I feel like it might be the right time to say I’ve had

enough, but don’t want to let my family down or myself. 

I don’t know how much time I would have if I stopped

treatment or

goe long I would

feel ok for! 

Mid appreciate any ideas or approximate time scales if

possible. 

Thanks, 

jacqui

  • I would suggest speaking to a professional about this, sorry you feel this way, it's hard to see normality ever occurring again mid chemo, never mind having a bad prognosis too.

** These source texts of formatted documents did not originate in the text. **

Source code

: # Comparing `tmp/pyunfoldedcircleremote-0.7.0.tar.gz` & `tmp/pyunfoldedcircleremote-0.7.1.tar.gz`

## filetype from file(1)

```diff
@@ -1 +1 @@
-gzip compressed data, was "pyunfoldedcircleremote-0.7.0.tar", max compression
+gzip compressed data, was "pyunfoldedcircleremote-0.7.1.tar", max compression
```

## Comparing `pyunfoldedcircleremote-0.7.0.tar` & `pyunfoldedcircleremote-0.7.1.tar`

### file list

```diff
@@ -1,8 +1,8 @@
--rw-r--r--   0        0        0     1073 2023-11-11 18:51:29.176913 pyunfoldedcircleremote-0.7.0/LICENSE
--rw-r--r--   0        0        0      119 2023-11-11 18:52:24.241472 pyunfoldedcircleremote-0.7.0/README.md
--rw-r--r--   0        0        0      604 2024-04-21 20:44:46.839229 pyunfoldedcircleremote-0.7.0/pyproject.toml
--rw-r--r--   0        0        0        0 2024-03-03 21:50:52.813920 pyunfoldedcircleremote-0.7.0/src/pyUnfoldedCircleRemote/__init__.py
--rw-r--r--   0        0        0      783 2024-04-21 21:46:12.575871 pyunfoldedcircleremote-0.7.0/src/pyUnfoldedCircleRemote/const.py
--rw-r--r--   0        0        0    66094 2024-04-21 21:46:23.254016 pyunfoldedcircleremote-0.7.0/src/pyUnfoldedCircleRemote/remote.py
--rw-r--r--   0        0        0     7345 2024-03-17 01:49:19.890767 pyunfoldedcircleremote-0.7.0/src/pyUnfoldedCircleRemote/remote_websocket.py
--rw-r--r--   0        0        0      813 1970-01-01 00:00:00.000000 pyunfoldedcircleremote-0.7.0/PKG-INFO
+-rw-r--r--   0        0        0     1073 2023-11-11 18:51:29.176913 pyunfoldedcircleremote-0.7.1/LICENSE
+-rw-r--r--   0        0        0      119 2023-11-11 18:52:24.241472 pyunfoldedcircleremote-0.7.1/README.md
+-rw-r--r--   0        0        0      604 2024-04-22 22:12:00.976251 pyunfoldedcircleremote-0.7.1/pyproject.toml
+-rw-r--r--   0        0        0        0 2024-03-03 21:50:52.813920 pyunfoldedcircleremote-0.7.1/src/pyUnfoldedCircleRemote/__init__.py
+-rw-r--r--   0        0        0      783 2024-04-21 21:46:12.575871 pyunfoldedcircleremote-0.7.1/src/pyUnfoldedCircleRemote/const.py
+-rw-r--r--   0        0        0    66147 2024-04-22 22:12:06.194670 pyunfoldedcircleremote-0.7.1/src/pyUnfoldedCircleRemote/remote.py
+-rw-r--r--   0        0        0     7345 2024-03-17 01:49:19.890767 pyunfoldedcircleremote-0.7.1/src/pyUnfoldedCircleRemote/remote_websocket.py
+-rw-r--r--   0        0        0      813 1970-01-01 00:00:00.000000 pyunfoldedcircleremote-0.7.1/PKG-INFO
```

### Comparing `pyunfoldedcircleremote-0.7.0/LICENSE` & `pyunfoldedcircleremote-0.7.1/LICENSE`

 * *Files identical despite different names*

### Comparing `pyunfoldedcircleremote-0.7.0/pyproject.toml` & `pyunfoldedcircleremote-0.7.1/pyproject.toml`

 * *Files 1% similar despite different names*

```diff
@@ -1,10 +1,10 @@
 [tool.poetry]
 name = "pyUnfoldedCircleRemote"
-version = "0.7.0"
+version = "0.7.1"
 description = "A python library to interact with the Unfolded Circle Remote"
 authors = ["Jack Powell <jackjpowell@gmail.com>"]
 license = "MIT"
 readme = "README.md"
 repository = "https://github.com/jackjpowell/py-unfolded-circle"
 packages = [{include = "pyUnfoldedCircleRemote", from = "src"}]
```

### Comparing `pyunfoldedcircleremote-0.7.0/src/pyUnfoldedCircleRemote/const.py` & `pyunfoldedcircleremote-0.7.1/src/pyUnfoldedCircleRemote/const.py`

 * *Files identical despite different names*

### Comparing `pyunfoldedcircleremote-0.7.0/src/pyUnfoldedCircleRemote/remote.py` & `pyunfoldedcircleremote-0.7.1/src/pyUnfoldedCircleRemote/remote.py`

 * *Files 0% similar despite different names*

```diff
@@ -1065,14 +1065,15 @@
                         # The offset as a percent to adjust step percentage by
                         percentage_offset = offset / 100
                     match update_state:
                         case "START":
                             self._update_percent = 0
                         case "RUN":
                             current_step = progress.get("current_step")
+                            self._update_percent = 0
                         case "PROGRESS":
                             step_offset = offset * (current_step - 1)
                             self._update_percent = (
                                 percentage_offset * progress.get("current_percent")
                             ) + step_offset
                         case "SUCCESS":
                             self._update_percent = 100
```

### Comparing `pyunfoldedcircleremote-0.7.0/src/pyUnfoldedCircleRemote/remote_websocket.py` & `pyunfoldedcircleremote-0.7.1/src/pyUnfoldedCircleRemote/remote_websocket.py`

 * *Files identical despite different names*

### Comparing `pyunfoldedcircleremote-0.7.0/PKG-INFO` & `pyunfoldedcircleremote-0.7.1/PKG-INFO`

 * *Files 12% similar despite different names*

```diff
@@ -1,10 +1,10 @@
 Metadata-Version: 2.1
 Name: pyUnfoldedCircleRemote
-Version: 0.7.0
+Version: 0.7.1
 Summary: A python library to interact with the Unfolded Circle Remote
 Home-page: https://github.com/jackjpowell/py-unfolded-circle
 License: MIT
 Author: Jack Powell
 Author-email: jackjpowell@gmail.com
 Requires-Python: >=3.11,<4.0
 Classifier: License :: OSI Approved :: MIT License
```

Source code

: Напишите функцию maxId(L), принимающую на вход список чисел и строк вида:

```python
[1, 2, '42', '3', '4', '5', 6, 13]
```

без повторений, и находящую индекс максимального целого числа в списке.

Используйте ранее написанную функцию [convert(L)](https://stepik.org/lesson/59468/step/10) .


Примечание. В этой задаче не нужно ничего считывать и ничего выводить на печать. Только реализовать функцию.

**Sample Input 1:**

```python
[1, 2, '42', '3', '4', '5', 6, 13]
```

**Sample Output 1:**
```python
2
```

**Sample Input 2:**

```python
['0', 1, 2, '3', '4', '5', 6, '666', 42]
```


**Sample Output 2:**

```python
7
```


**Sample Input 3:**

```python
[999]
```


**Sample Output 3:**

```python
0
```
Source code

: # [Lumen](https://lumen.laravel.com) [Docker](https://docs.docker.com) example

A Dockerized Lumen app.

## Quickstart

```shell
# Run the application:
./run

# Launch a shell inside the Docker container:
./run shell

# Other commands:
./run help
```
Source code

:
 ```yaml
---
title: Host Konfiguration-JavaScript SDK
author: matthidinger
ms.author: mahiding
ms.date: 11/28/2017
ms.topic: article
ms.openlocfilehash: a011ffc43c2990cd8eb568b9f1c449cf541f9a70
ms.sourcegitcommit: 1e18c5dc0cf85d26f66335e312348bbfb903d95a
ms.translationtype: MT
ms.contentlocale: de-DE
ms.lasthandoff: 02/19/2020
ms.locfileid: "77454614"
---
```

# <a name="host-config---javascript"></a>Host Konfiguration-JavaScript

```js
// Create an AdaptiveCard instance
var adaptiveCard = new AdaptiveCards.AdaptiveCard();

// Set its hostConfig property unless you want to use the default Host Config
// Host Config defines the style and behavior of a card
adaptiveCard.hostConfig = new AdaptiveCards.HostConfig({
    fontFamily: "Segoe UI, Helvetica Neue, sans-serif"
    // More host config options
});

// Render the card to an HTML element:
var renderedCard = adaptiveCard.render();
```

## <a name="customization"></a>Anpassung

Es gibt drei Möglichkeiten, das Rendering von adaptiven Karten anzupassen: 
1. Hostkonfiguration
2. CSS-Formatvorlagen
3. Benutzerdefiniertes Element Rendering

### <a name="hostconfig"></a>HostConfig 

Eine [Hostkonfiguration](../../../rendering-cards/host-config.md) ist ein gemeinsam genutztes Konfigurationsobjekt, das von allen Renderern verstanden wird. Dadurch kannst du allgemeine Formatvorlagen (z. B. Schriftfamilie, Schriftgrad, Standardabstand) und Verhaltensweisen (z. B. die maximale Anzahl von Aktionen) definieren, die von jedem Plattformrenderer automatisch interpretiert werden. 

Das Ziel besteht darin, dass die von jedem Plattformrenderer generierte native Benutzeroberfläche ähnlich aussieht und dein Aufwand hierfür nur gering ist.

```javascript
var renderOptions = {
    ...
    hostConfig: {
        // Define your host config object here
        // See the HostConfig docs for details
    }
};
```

Sorry I can't be of any more help, but please speak to your designated Macmillan nurse x 

  • FormerMember
    FormerMember in reply to Hooked66

    Thanks for the reply x

  • Hi Jacqui,

    there is a really active group on the site for people living with incurable cancer it's at: https://community.macmillan.org.uk/cancer_experiences/living_with_incurable_cancer/ I think you might be able to chat to others who understand what you are going through there.

    lots of love 

    xxx

  • FormerMember
    FormerMember

    If I didn't have my 13 year old I would have done one treatment and then called it a day.    You don't want to complain, you aren't special (everyone has a close relative with cancer) so you don't even want to talk about it with anyone after a while.   This whole situation is frustrating and I completely understand how you feel.    

    I don't want to die yet but sometimes all of this gets really overwhelming.    I would agree with others who say you should talk to someone if you can.     Good luck and keep your head up.